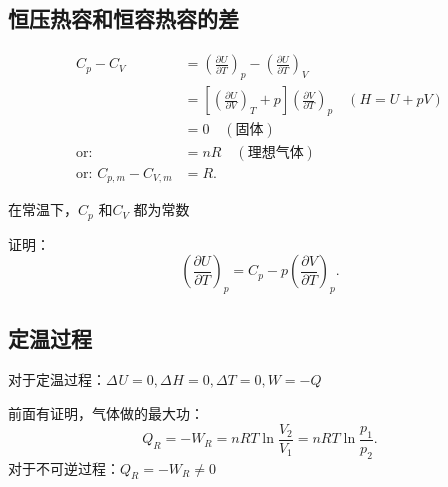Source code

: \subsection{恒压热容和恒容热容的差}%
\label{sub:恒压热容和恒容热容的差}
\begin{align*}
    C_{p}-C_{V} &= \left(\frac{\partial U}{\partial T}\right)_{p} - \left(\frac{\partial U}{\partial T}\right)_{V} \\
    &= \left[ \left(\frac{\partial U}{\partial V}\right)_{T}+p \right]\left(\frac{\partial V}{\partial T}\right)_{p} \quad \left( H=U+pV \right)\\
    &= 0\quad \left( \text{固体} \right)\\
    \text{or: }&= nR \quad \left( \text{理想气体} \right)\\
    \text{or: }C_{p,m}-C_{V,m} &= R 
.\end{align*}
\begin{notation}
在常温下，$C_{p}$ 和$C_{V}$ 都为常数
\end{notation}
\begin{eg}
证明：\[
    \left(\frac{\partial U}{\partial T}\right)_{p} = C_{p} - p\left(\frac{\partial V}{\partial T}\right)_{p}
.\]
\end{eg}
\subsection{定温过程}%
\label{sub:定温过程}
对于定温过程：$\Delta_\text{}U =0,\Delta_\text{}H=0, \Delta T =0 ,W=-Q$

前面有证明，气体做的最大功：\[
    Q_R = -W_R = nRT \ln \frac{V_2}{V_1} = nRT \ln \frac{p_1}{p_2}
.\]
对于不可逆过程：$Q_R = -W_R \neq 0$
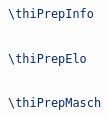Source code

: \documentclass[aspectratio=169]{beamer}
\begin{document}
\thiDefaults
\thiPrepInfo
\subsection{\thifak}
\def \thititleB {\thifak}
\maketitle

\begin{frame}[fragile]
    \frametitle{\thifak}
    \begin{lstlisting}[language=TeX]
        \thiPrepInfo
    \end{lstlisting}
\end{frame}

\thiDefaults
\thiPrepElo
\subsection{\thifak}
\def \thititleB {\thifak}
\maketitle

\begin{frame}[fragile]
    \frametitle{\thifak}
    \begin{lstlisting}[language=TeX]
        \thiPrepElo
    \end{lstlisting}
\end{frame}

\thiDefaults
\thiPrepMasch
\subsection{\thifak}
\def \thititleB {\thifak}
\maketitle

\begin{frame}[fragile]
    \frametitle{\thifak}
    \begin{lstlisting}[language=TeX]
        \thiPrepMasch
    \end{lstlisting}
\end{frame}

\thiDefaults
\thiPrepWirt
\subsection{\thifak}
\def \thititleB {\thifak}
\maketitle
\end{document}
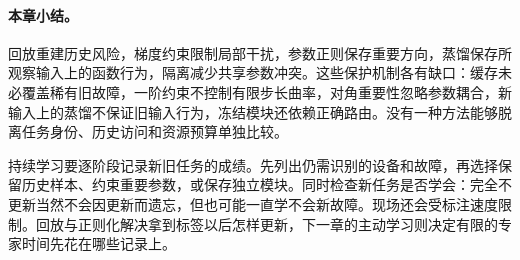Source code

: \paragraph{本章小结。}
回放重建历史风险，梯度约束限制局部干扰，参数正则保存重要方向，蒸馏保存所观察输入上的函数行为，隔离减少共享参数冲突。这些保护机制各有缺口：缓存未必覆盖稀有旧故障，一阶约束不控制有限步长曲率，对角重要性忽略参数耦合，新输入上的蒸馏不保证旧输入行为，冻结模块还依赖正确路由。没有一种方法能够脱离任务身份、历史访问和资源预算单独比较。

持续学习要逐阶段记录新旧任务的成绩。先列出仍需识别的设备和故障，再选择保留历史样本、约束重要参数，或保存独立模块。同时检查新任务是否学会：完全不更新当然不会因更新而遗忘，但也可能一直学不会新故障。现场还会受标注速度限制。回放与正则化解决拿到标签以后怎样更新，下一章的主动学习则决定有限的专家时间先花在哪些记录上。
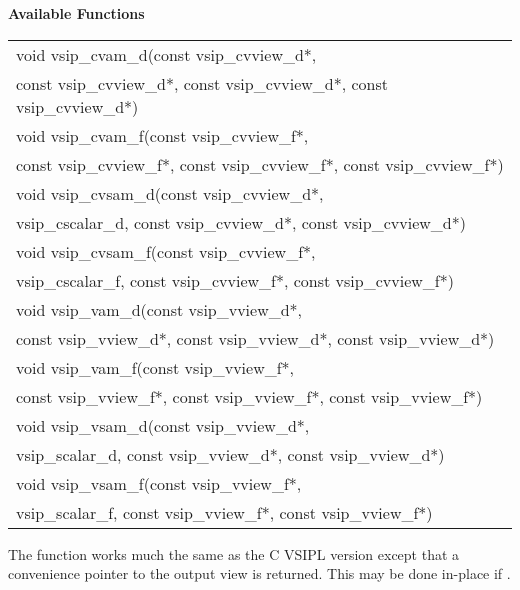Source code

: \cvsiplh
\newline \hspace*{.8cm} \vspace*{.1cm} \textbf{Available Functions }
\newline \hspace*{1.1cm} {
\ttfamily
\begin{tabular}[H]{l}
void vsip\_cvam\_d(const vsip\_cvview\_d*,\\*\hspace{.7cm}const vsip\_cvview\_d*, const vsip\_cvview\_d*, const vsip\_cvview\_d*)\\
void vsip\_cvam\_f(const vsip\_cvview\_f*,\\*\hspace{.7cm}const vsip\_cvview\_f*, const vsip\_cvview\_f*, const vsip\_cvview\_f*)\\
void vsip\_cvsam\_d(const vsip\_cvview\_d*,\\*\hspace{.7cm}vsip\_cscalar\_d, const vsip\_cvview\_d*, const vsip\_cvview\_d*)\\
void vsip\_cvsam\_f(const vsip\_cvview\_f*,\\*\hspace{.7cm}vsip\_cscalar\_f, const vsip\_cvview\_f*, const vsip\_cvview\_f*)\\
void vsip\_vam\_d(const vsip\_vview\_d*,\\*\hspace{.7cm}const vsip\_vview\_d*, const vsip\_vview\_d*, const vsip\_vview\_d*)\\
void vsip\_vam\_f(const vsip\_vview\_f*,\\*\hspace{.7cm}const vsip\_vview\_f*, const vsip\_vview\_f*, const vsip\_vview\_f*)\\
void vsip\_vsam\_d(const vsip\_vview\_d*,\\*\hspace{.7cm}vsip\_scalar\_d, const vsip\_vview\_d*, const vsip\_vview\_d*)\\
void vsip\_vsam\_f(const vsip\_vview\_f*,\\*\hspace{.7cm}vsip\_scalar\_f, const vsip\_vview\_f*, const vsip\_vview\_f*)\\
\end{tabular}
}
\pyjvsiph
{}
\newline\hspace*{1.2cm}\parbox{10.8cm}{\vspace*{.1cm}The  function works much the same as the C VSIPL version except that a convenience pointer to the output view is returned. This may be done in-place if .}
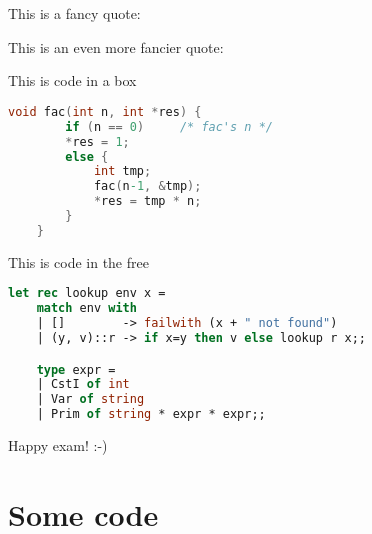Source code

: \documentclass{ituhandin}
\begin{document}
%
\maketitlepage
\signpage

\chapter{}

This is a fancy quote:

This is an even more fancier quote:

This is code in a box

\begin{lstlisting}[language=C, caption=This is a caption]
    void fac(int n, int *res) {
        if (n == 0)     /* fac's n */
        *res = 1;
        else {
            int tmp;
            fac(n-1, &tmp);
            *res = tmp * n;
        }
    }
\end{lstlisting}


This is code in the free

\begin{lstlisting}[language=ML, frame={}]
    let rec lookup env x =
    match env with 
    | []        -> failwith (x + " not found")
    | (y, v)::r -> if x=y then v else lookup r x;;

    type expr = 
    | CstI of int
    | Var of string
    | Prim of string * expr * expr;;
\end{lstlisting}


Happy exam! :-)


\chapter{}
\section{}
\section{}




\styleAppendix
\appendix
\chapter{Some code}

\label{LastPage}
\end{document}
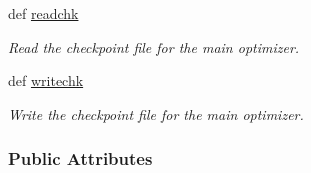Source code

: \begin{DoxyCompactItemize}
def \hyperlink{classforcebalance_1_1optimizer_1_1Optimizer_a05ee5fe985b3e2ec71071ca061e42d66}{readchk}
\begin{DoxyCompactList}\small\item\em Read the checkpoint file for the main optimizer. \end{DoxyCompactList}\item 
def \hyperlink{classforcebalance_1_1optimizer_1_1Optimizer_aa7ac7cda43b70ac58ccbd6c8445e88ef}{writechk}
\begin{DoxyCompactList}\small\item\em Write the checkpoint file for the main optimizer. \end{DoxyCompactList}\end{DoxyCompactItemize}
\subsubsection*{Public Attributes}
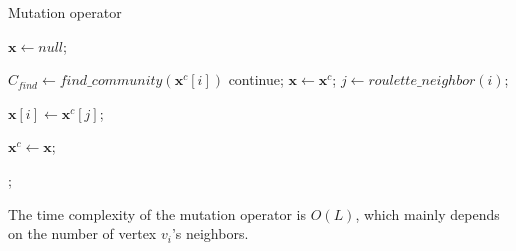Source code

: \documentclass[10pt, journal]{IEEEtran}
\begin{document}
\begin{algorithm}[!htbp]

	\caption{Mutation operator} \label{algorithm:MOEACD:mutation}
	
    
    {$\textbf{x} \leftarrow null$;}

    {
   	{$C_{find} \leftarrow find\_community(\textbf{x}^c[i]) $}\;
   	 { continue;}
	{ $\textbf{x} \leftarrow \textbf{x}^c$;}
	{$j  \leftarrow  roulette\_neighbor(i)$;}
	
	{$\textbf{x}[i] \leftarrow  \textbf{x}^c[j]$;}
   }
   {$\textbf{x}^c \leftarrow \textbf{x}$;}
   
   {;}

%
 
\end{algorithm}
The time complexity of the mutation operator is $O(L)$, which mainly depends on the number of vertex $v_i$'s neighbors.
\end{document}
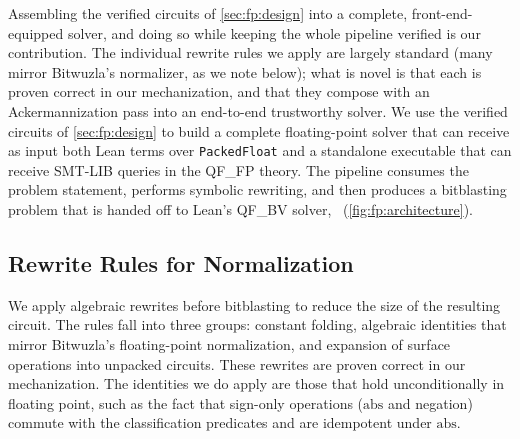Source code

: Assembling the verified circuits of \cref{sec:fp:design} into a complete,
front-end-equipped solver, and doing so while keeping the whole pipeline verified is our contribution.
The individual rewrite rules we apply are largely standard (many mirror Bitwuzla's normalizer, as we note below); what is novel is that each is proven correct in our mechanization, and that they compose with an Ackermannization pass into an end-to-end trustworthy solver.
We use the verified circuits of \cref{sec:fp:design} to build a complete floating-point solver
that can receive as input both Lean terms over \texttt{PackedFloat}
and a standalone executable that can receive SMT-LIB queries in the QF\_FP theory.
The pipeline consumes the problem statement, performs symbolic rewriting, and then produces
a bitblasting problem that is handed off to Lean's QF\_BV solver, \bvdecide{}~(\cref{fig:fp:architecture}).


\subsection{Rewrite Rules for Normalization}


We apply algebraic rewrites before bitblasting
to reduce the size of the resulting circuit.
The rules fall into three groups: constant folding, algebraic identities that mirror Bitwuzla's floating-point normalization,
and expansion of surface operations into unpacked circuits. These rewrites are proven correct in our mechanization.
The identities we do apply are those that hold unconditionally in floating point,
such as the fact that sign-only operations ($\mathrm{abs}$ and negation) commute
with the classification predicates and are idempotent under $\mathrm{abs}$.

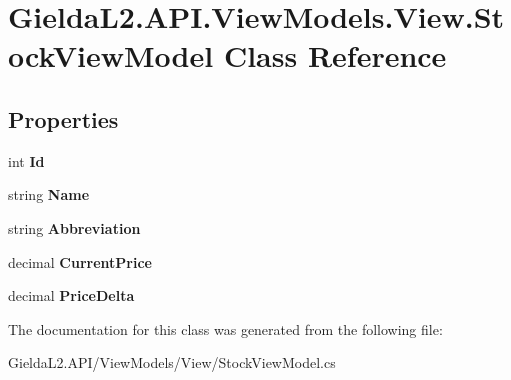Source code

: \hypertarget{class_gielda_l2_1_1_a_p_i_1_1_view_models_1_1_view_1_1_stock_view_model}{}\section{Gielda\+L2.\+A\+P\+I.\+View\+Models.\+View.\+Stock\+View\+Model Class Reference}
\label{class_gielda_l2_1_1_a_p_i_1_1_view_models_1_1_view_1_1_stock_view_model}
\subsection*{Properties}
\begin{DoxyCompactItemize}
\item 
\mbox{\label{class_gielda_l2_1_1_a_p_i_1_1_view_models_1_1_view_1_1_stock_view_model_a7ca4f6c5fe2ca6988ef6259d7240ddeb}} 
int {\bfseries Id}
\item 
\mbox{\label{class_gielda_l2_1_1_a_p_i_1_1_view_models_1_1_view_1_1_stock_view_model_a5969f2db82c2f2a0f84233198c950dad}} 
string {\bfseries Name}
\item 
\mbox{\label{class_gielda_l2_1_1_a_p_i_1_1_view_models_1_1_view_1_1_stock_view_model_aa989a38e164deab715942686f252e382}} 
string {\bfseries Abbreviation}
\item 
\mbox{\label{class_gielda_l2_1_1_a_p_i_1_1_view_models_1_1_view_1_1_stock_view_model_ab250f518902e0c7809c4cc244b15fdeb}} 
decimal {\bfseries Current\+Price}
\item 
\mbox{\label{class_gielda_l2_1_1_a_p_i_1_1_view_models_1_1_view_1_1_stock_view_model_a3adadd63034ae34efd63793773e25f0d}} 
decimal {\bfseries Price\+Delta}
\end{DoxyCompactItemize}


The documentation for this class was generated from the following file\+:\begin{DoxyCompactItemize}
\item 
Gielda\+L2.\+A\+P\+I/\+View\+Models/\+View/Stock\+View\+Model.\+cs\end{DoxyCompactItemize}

◆ ◆ ◆ ◆

» TASK REQUIREMENTS:
Where a line of the material holds the word "receive", copy that line.

» TASK ANSWER:
that can receive as input both Lean terms over \texttt{PackedFloat}
and a standalone executable that can receive SMT-LIB queries in the QF\_FP theory.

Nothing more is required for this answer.